- _Source data_
____________

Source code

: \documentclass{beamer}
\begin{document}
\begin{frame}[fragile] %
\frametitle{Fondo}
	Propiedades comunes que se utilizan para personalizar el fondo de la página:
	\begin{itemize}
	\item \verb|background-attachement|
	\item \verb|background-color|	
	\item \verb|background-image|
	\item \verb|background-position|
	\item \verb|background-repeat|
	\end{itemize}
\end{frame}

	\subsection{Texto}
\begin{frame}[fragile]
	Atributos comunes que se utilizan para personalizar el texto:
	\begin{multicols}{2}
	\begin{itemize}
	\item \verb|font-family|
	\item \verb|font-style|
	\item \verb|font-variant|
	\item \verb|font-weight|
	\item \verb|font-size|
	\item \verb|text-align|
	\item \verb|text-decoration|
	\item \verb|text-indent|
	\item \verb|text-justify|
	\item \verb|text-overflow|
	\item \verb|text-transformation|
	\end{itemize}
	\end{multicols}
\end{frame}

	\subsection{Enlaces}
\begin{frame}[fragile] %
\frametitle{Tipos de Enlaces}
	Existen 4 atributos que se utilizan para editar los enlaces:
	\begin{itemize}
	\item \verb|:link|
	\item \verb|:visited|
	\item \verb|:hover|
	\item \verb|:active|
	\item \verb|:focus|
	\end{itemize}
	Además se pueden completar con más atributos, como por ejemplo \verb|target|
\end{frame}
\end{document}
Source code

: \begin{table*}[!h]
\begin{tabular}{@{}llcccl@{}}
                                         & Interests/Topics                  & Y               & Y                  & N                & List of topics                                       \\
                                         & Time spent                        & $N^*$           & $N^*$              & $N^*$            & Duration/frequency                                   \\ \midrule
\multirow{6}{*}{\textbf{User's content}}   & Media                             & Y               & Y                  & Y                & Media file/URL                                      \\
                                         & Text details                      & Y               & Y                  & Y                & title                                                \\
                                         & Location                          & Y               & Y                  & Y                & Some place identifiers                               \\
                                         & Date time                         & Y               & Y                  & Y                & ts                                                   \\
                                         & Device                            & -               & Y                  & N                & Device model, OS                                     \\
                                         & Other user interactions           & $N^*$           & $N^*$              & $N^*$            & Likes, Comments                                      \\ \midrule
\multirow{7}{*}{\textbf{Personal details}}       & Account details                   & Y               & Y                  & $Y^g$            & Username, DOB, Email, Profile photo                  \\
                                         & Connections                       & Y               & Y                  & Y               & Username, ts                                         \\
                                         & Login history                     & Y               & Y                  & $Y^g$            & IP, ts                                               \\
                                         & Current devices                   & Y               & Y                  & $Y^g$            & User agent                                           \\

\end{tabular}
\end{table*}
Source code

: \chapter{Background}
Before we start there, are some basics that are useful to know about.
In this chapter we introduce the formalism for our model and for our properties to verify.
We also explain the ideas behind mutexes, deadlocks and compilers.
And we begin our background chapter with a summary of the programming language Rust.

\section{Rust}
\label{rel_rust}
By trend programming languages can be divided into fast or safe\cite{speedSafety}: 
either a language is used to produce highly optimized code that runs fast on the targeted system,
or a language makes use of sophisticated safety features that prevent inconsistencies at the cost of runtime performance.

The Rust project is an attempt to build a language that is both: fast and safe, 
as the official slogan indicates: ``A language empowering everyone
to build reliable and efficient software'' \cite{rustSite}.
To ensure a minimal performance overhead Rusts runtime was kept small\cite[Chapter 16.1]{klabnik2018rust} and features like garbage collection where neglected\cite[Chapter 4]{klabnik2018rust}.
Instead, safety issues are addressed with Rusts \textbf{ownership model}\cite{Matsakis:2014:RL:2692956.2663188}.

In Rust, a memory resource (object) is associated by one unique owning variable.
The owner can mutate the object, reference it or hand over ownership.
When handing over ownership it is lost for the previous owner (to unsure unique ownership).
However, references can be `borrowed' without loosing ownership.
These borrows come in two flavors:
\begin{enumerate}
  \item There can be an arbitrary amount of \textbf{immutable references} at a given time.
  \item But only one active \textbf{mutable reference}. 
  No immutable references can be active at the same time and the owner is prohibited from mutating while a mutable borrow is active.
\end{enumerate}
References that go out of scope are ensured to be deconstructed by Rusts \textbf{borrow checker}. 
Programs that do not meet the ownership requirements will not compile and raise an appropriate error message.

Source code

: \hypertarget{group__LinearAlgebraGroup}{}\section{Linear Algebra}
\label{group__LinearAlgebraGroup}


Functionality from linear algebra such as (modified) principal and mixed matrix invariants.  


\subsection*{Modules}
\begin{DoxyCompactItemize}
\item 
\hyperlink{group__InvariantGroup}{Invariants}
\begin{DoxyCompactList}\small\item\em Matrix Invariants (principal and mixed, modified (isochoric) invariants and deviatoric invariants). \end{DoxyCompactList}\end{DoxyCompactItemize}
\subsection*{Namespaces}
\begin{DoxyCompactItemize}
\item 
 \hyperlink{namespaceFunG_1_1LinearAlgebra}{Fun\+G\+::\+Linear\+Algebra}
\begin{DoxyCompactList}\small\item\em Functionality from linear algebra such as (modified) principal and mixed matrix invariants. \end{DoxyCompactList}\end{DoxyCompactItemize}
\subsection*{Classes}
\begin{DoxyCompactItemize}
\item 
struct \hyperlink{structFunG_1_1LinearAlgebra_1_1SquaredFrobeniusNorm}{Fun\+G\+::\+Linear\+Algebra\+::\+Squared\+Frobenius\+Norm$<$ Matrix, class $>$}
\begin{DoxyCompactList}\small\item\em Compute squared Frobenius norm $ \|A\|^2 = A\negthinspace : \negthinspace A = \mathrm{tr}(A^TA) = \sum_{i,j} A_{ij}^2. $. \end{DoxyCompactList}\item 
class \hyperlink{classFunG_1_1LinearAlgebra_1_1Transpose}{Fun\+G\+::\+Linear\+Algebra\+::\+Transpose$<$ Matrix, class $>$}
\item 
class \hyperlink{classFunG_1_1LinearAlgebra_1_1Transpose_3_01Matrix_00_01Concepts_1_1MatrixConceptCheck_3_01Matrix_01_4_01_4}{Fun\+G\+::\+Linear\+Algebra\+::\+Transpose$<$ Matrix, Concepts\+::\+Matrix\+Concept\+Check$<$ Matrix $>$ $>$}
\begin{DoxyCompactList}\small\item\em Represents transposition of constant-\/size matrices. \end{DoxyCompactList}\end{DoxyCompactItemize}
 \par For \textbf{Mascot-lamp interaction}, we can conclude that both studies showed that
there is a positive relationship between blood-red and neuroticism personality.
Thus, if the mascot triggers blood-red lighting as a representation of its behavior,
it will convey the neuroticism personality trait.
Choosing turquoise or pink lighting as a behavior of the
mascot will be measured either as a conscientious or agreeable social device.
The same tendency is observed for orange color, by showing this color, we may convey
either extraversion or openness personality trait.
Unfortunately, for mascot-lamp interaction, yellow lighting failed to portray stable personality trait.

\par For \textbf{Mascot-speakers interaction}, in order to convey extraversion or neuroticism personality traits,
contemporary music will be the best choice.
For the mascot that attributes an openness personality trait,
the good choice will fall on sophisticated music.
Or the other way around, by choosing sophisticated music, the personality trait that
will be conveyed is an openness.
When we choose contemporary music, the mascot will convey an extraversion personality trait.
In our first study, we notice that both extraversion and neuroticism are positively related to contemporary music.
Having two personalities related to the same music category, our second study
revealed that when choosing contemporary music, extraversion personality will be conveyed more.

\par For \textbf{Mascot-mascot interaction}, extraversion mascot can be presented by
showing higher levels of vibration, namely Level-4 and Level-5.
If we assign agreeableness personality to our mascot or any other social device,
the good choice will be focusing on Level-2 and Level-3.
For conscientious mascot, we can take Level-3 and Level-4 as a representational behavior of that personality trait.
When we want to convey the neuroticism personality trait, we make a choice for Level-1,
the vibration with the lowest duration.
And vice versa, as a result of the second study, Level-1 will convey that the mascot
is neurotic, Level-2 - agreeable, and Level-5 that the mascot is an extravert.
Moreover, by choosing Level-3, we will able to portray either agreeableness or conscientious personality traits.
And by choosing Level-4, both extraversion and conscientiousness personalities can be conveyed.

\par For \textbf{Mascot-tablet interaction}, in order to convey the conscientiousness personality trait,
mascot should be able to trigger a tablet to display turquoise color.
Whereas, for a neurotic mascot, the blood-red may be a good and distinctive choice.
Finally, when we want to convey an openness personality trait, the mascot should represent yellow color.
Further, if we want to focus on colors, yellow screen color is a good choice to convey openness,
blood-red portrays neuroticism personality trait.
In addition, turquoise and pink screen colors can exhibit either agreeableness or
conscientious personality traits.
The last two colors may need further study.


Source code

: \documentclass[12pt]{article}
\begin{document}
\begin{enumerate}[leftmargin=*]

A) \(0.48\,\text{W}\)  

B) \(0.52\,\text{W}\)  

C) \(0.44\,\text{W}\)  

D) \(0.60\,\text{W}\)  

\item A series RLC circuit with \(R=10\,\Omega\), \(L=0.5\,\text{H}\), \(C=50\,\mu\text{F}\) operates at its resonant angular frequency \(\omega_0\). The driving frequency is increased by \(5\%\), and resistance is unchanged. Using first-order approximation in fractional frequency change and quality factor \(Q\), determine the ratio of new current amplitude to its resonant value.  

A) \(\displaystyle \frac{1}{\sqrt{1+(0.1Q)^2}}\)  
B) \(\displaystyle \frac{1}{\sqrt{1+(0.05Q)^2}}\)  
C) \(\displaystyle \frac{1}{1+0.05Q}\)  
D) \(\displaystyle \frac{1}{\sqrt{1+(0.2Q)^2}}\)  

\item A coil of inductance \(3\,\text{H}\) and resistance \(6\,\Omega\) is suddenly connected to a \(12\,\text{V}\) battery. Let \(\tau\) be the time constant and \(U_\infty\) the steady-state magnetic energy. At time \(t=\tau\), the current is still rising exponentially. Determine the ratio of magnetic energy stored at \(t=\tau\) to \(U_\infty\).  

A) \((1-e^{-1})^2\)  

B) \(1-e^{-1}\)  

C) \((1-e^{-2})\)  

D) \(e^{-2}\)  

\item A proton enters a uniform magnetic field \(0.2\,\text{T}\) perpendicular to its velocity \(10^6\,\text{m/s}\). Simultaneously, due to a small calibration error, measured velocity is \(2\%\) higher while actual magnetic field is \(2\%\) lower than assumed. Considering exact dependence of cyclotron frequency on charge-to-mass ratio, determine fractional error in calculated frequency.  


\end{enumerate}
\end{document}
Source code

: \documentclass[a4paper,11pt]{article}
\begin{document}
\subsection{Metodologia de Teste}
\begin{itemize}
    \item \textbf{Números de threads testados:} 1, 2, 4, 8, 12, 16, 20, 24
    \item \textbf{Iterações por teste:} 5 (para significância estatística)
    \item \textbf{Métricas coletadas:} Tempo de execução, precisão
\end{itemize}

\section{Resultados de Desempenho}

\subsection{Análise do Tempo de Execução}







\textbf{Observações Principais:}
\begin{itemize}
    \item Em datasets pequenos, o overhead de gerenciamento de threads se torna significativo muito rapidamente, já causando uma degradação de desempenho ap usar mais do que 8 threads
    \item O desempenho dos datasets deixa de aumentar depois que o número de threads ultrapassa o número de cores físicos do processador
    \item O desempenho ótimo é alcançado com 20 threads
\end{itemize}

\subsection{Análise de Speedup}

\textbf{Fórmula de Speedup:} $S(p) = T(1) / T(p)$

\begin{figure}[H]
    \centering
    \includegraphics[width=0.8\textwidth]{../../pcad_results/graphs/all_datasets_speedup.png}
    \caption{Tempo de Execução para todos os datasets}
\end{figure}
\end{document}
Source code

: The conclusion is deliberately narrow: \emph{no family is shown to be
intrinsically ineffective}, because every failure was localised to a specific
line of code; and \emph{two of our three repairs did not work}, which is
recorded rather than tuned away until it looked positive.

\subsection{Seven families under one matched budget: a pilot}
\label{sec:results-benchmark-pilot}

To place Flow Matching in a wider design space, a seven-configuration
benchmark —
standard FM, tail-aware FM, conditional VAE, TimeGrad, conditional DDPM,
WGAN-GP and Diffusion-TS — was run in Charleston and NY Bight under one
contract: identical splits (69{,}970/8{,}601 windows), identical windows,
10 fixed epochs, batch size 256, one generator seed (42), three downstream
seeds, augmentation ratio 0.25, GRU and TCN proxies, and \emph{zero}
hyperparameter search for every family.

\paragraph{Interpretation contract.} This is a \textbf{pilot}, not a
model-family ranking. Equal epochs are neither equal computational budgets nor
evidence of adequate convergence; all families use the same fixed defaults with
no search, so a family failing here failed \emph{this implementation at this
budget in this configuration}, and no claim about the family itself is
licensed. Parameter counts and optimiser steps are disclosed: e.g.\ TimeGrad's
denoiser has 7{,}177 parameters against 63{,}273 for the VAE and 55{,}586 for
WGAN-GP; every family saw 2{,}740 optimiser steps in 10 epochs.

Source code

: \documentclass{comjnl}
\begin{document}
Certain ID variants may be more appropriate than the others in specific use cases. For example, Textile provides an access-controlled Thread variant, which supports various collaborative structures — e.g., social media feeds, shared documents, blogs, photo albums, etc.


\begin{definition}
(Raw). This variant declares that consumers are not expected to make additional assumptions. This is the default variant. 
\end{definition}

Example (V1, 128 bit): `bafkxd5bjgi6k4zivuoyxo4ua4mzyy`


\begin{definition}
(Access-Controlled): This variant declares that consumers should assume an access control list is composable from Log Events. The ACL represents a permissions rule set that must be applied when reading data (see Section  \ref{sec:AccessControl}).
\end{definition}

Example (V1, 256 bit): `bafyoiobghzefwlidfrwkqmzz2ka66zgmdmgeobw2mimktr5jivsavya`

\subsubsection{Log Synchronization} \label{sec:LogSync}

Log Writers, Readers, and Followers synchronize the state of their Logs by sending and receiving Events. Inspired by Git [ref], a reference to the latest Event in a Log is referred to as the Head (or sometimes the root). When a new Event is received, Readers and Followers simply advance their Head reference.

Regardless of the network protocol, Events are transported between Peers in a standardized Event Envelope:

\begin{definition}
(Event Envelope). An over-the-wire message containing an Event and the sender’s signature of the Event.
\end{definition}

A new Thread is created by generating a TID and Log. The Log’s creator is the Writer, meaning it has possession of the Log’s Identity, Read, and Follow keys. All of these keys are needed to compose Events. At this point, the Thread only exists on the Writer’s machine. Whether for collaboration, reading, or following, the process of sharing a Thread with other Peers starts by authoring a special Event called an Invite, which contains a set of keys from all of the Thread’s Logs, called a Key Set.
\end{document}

____________

- _Exercise description_
Please give back exactly the lines of this listing beginning at the line with "Propiedades comunes que" and ending with the line with "List of topics", both included, and nothing else.

- _Your solution_
	Propiedades comunes que se utilizan para personalizar el fondo de la página:
	\begin{itemize}
	\item \verb|background-attachement|
	\item \verb|background-color|	
	\item \verb|background-image|
	\item \verb|background-position|
	\item \verb|background-repeat|
	\end{itemize}
\end{frame}

	\subsection{Texto}
\begin{frame}[fragile]
	Atributos comunes que se utilizan para personalizar el texto:
	\begin{multicols}{2}
	\begin{itemize}
	\item \verb|font-family|
	\item \verb|font-style|
	\item \verb|font-variant|
	\item \verb|font-weight|
	\item \verb|font-size|
	\item \verb|text-align|
	\item \verb|text-decoration|
	\item \verb|text-indent|
	\item \verb|text-justify|
	\item \verb|text-overflow|
	\item \verb|text-transformation|
	\end{itemize}
	\end{multicols}
\end{frame}

	\subsection{Enlaces}
\begin{frame}[fragile] %
\frametitle{Tipos de Enlaces}
	Existen 4 atributos que se utilizan para editar los enlaces:
	\begin{itemize}
	\item \verb|:link|
	\item \verb|:visited|
	\item \verb|:hover|
	\item \verb|:active|
	\item \verb|:focus|
	\end{itemize}
	Además se pueden completar con más atributos, como por ejemplo \verb|target|
\end{frame}
\end{document}
Source code

: \begin{table*}[!h]
\begin{tabular}{@{}llcccl@{}}
                                         & Interests/Topics                  & Y               & Y                  & N                & List of topics                                       \\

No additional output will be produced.